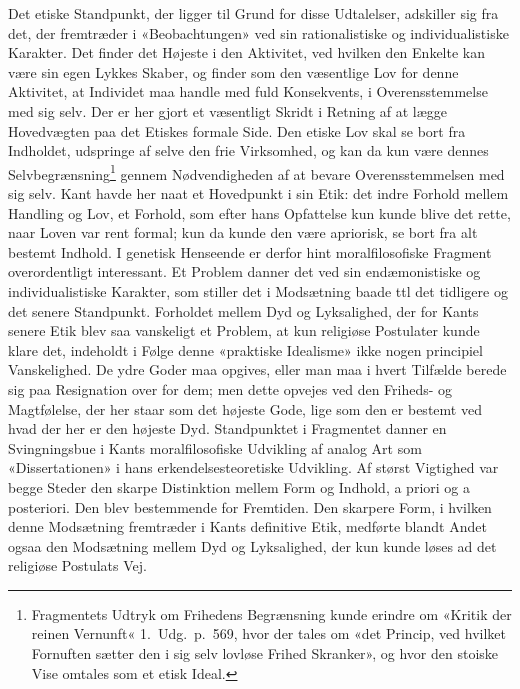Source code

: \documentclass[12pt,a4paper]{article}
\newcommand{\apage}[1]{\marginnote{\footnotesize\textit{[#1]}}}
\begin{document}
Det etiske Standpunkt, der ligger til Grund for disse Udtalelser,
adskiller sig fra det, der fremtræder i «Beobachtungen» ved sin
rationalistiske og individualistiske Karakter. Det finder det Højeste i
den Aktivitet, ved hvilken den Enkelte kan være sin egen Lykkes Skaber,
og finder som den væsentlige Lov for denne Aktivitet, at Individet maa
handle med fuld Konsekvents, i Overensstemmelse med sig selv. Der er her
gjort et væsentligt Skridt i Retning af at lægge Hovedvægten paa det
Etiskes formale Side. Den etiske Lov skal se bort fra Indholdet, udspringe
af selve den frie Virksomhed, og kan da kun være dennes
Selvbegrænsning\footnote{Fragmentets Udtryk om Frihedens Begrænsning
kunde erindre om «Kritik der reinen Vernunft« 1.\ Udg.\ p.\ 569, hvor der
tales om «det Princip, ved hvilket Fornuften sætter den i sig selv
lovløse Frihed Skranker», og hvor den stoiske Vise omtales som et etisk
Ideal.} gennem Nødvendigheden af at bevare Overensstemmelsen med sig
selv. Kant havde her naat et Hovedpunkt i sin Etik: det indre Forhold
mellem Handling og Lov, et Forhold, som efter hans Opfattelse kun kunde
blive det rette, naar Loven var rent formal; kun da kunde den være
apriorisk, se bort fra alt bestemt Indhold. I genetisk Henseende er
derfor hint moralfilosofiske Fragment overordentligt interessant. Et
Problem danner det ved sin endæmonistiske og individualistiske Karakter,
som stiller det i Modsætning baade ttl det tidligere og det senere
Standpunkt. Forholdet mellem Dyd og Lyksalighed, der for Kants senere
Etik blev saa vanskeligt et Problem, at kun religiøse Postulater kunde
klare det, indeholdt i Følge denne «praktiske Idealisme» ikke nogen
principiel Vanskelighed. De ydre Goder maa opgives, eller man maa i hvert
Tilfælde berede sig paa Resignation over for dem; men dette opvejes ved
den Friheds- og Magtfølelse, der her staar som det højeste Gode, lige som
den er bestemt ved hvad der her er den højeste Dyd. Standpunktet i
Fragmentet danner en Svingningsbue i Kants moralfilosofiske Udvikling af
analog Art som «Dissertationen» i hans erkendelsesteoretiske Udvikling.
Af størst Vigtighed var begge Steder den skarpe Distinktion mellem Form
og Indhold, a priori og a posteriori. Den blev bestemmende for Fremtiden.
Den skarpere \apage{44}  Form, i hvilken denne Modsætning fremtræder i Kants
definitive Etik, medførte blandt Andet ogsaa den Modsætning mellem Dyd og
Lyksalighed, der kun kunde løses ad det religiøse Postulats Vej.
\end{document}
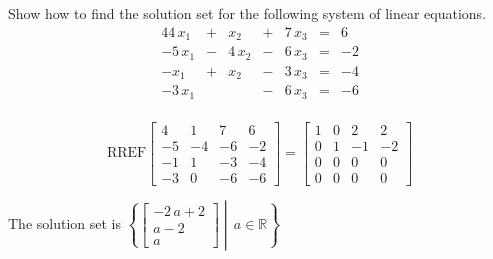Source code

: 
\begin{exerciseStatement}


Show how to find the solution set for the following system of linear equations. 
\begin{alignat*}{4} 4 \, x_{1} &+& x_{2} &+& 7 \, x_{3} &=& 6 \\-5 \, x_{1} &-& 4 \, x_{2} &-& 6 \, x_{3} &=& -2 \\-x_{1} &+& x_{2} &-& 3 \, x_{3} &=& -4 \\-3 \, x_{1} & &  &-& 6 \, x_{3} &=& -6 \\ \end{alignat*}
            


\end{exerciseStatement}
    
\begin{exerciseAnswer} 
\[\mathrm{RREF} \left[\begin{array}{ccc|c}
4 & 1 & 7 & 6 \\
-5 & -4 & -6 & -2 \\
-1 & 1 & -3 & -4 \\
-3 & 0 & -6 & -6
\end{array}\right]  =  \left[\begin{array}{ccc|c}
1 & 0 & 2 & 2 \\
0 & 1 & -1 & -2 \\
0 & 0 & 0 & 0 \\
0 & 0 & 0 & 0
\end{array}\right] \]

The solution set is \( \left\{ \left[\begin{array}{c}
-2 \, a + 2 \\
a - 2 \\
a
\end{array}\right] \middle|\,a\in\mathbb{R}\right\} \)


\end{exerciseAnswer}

▶ _Instructions to follow_
The required answer is a single number: how many lines above hold the string "exerciseAnswer".

▶ _Exercise output_
2